:: Task to complete ::
Your job is to report every line of the entries that has "reporting".

:: Extracted material ::
::::::

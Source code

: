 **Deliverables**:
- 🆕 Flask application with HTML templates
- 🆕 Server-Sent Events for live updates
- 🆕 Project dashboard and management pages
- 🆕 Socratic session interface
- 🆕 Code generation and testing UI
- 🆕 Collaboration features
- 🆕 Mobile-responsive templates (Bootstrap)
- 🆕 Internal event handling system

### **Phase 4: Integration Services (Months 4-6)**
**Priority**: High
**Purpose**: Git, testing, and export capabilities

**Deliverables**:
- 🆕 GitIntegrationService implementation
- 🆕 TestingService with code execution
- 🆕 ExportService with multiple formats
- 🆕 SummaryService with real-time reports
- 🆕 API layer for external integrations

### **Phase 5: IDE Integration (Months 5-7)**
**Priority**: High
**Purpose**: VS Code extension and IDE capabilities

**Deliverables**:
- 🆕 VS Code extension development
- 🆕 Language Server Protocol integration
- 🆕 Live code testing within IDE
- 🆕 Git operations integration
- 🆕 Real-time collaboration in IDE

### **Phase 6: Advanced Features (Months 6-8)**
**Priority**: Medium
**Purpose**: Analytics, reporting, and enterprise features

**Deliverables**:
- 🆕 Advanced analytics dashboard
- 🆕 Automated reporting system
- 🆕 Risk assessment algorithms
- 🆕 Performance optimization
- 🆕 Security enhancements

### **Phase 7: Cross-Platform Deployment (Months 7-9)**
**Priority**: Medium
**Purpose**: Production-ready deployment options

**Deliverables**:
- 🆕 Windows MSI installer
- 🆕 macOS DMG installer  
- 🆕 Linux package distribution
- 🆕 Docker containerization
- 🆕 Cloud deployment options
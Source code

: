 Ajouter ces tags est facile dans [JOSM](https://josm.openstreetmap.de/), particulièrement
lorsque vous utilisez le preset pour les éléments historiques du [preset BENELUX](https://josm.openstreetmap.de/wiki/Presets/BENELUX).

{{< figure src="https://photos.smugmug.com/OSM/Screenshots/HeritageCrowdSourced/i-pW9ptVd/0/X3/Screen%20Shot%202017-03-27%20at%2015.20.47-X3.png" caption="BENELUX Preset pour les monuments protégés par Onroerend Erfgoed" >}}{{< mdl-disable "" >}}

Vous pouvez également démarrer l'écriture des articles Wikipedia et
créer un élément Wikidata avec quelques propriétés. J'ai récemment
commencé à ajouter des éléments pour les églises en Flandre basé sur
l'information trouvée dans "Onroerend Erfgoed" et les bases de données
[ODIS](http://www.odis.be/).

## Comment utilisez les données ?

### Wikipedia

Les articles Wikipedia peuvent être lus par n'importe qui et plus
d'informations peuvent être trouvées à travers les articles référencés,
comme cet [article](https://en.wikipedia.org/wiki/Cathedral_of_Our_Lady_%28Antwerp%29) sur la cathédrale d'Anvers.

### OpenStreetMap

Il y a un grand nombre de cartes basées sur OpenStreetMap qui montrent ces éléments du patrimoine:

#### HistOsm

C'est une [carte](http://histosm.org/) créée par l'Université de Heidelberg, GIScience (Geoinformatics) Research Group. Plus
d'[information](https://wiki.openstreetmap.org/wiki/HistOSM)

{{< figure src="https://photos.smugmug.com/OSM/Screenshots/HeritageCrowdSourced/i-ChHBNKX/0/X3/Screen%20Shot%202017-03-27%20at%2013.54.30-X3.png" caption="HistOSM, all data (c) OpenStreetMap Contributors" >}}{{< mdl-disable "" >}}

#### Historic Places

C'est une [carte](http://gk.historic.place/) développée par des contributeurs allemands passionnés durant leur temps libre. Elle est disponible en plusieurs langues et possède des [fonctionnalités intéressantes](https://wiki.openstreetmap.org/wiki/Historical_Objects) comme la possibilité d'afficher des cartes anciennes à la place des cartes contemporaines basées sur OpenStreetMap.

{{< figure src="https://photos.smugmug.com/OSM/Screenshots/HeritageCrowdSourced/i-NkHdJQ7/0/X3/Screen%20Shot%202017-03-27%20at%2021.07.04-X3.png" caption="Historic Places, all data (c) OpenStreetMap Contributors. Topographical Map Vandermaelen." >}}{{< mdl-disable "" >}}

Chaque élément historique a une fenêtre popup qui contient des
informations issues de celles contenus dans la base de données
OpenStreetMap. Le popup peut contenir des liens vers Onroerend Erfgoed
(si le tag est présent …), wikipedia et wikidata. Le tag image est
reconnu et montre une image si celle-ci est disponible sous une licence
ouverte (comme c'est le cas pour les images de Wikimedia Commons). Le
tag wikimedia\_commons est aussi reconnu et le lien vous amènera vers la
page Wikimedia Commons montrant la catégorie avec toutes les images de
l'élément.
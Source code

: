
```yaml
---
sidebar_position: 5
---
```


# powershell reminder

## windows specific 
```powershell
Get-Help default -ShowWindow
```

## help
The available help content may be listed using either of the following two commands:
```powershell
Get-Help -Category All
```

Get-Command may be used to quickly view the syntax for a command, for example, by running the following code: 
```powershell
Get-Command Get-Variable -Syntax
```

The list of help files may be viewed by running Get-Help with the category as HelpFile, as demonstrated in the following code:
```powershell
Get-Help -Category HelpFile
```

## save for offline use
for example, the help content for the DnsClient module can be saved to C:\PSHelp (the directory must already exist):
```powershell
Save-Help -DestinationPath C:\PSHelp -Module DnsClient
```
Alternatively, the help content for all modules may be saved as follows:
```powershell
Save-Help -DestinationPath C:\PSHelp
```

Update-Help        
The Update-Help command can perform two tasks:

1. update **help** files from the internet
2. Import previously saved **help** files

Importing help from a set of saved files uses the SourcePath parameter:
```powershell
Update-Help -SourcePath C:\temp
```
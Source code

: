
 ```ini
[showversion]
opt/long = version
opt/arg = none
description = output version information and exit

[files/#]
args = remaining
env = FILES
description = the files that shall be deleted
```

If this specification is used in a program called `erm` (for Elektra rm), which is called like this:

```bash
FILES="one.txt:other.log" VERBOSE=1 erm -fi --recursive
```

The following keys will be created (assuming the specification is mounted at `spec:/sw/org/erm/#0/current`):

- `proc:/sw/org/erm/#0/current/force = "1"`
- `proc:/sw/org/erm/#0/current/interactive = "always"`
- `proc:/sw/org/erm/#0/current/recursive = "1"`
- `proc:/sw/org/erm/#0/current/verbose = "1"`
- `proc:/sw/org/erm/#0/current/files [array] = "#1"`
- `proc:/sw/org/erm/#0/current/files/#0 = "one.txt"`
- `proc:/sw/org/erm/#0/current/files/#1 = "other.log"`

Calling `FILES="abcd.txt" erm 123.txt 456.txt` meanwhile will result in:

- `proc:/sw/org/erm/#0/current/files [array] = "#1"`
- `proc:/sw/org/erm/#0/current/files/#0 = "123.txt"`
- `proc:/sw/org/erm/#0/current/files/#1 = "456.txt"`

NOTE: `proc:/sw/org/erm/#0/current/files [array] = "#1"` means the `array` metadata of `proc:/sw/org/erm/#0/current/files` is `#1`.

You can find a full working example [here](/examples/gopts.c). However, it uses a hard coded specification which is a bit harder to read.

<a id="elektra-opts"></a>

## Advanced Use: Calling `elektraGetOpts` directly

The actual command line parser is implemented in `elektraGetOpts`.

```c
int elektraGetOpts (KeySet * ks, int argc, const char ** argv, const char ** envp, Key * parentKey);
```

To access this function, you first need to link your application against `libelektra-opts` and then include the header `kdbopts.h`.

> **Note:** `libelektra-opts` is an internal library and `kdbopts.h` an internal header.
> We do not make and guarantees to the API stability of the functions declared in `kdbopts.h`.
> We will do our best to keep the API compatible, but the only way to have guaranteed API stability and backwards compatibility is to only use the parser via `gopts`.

::::::

:: Answer box ::
**Purpose**: Analytics, reporting, and enterprise features
- 🆕 Automated reporting system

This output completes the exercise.